29. The method of claim 28, further comprising the step of maintaining, in said master keyword dictionary, a weight for each relationship between a keyword and each word in said keyword's synonym set, said weight corresponding to a measure of similarity between said keyword and each word in said keyword's synonym set.

30. The method of claim 29, further comprising the step of storing, in an ambiguity data element dictionary, a plurality of ambiguous data elements, said ambiguous data elements comprising data elements from said databases that have the same name as another data element but a different meaning.

31. The method of claim 29, further comprising the step of employing an application container to retrieve said data via channels.

32. The method of claim 31, wherein said application container employs a model channel, said model channel configured to retrieve data from a particular data source, and a view channel, said view channel configured to instruct the system to present said data in a specified format.
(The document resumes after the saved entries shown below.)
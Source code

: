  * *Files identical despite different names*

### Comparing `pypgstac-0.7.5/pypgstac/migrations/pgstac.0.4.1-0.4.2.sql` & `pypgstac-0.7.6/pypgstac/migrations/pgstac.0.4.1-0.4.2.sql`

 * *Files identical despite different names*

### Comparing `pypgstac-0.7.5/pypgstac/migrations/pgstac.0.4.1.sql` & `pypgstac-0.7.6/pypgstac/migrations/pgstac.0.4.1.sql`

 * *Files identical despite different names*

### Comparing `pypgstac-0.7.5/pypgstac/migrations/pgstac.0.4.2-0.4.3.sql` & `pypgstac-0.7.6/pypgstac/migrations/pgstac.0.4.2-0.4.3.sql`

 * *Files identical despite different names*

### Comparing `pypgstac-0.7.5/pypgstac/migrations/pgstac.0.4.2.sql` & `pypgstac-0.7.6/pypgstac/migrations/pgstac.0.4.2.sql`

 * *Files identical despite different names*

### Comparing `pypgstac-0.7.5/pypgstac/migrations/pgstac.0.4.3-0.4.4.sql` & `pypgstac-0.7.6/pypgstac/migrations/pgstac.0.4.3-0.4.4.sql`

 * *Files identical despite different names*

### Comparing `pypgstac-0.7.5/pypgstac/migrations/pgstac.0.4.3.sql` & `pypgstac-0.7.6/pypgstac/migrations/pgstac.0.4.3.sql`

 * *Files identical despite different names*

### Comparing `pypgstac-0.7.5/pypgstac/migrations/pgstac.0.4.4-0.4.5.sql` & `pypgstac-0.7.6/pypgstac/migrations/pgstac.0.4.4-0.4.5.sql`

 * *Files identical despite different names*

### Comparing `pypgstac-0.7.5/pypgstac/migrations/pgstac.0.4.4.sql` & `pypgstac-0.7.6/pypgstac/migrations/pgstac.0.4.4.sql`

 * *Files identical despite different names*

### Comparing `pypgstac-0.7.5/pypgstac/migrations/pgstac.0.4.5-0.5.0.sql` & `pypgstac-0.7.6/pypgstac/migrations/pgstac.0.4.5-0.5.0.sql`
33. The method of claim 31, wherein said application container employs JavaBeans™.

34. A system for facilitating the retrieval of data from a plurality of databases, comprising:

a dictionary system configured to store a plurality of data elements, each of said data elements corresponding to data elements in one of said plurality of databases, said dictionary system further configured to identify relationships between two or more of said data elements; and

retrieval means configured to retrieve data from said databases in response to a user query.

35. The system of claim 34, wherein said dictionary system comprises a data element dictionary configured to store said plurality of data elements and to identify each said database that said data elements are found in.

36. The system of claim 34, wherein said dictionary system further comprises a master keyword dictionary for storing a plurality of keywords, each said keyword having a synonym set.

37. The system of claim 36, wherein said synonym set of each said keyword comprises a plurality of words having a relationship with said keyword.

38. The system of claim 37, wherein said plurality of words having a relationship with said keyword comprises a plurality of said data elements.

39. The system of claim 38, wherein said master keyword dictionary maintains a weight for each relationship between a keyword and each word in said keyword's synonym set, said weight corresponding to a measure of similarity between said keyword and each word in said keyword's synonym set.

40. The system of claim 39, wherein said dictionary system further comprises an ambiguity data element dictionary that is configured to store a plurality of ambiguous data elements, said ambiguous data elements comprising data elements from said databases that have the same name as another data element but a different meaning.